The first option is to simply create a swale. The term “swale” is just a fancy name for a ditch that diverts water away from your house. In tightly-packed neighborhoods, you’ll notice that between houses there is – or should be – a dip in the earth running the length of the homes and leading to a larger drainage ditch. Lacking space along your home, you can run a ditch parallel to your home to an area with positive grading.
If you have space, but your yard is level or negatively sloped, you can make a ditch a couple of feet deep and a foot wide, place a perforated plastic pipe sheathed in mesh at the bottom, and backfill with ¾” clear gravel.

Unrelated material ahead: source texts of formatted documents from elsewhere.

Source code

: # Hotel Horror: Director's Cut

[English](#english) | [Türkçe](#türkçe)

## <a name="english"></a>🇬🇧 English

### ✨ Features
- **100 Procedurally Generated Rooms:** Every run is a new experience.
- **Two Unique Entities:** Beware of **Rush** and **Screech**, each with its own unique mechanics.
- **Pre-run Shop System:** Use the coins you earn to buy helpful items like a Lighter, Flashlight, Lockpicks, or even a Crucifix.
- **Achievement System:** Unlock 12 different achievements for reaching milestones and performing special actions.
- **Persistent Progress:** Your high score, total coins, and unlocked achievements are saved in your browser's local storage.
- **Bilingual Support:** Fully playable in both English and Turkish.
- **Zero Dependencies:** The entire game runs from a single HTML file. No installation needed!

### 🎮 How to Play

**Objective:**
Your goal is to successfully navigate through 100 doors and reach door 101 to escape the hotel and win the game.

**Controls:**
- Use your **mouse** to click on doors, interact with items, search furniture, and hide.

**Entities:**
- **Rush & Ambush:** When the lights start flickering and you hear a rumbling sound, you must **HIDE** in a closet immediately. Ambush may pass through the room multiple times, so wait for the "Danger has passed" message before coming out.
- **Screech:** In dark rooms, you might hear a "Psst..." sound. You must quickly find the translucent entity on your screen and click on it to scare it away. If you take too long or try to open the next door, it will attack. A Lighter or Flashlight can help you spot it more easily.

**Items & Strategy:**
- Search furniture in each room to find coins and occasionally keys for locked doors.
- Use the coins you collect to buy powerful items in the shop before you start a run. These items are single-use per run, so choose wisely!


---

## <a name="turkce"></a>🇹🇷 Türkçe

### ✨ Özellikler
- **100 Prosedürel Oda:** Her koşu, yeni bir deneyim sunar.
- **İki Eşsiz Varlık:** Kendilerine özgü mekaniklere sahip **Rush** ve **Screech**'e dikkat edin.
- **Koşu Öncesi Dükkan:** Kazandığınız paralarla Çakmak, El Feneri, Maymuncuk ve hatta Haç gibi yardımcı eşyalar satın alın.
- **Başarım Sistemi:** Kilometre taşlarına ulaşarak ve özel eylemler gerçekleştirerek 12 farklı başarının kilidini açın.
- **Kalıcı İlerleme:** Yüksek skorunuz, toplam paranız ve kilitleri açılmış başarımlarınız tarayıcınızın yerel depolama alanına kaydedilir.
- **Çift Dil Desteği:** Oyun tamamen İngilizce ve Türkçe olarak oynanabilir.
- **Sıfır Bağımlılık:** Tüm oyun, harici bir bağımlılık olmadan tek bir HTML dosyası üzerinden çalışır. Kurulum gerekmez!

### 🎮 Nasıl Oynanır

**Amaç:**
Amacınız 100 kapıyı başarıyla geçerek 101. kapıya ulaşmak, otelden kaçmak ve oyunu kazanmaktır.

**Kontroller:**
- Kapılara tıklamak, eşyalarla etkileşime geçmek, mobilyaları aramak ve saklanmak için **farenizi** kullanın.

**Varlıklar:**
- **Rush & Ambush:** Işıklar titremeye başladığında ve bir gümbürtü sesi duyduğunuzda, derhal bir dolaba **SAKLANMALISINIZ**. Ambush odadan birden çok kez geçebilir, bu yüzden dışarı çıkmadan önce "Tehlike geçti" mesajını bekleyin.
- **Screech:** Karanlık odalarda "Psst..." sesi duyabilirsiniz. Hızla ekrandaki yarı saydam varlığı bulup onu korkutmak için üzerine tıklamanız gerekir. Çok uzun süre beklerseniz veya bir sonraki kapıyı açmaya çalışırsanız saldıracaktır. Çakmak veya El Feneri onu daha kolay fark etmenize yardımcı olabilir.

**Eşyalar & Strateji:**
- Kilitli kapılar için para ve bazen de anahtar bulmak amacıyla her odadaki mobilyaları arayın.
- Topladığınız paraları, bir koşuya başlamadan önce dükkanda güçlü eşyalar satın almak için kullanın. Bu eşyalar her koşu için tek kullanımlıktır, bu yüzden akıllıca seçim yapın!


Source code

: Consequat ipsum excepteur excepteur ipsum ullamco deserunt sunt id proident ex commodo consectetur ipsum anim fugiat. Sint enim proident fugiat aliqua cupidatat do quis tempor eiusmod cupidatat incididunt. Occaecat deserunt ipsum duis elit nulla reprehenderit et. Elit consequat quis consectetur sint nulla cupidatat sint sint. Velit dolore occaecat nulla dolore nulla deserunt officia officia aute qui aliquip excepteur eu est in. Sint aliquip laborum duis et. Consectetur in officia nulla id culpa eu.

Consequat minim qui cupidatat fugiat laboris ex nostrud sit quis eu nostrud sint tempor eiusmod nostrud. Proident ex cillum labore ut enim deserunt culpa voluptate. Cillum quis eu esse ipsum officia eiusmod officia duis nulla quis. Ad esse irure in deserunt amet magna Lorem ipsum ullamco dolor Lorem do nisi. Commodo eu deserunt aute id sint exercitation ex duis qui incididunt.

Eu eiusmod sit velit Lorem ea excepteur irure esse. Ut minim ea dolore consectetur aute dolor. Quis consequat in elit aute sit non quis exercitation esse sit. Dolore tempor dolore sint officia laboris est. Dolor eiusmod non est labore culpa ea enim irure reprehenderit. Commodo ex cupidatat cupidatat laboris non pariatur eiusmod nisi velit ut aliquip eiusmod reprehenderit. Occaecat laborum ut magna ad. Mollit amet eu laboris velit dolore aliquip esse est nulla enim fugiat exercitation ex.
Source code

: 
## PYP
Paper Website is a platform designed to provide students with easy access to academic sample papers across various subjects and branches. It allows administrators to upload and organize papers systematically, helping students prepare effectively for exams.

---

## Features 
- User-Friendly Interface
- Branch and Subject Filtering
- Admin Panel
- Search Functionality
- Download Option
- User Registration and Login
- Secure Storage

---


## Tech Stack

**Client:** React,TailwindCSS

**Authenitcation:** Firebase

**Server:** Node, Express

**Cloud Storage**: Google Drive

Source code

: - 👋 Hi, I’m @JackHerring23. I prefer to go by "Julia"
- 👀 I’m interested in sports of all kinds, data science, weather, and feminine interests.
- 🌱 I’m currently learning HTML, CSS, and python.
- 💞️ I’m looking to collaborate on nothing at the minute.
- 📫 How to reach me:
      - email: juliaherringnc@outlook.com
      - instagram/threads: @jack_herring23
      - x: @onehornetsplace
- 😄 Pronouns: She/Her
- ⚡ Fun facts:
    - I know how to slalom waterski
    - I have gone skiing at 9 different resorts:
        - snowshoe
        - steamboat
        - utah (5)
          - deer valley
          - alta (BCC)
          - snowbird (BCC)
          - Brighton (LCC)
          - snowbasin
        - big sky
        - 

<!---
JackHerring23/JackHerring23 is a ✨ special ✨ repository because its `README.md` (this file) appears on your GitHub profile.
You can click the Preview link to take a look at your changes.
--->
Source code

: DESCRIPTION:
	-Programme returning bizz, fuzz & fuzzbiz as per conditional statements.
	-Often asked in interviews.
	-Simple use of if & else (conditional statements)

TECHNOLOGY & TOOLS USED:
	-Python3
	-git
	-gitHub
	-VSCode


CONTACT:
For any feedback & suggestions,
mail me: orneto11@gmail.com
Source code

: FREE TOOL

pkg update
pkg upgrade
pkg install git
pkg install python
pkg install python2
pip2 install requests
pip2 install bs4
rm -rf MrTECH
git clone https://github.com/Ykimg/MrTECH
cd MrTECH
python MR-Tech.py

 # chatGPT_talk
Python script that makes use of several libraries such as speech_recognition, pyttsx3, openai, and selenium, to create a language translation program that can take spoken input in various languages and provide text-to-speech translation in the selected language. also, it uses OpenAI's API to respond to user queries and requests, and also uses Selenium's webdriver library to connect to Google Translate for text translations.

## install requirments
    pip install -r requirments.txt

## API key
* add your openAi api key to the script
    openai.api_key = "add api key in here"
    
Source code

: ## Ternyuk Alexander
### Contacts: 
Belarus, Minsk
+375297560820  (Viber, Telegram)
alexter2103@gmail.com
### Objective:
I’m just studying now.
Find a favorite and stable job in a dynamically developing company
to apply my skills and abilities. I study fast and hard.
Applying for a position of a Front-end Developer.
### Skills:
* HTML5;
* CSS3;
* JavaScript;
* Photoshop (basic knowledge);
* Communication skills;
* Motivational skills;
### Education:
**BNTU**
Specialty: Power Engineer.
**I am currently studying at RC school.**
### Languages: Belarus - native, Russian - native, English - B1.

Creating one of these french drains parallel to your home and leading to an area further away to where the grade is positive can help keep your home free of water.
How Much Does It Cost to Regrade Around a House?
Regrading around your home can cost under $1000 if all you need is some more backfill. You’ll pay for a load of earth delivered to your home plus a couple of guys to spread it, tamp it, and grade it to achieve a positive grade of at least 6” per 10’.
If you need to dig out a drain or just create a swale, then you’ll probably be paying for a landscaper to come out with a small backhoe or ditch digger plus several guys to shovel gravel and move dirt. This would be no less than $2000. For larger homes needing a perimeter drain, then you’ll be looking at the cost of over $5000.
Water in your basement can be an extremely frustrating and costly event that many homeowners experience from time to time. The great news is that you can often mitigate that issue by simply adding topsoil.
Even better, the addition – or removal – of topsoil is a cheap solution that just about any homeowner can accomplish with a little time and effort. Just be sure the material you choose to backfill with is clean and clear and won’t hold or let the water filter through. Your local landscaping supply store will be able to direct you in the right direction.
Lastly, positive grading is just one of the many solutions for keeping water away from your home. Proper gutters, downspouts, and footing drains are also critical to creating a dry house. But a dry basement or crawl space starts with positive grading.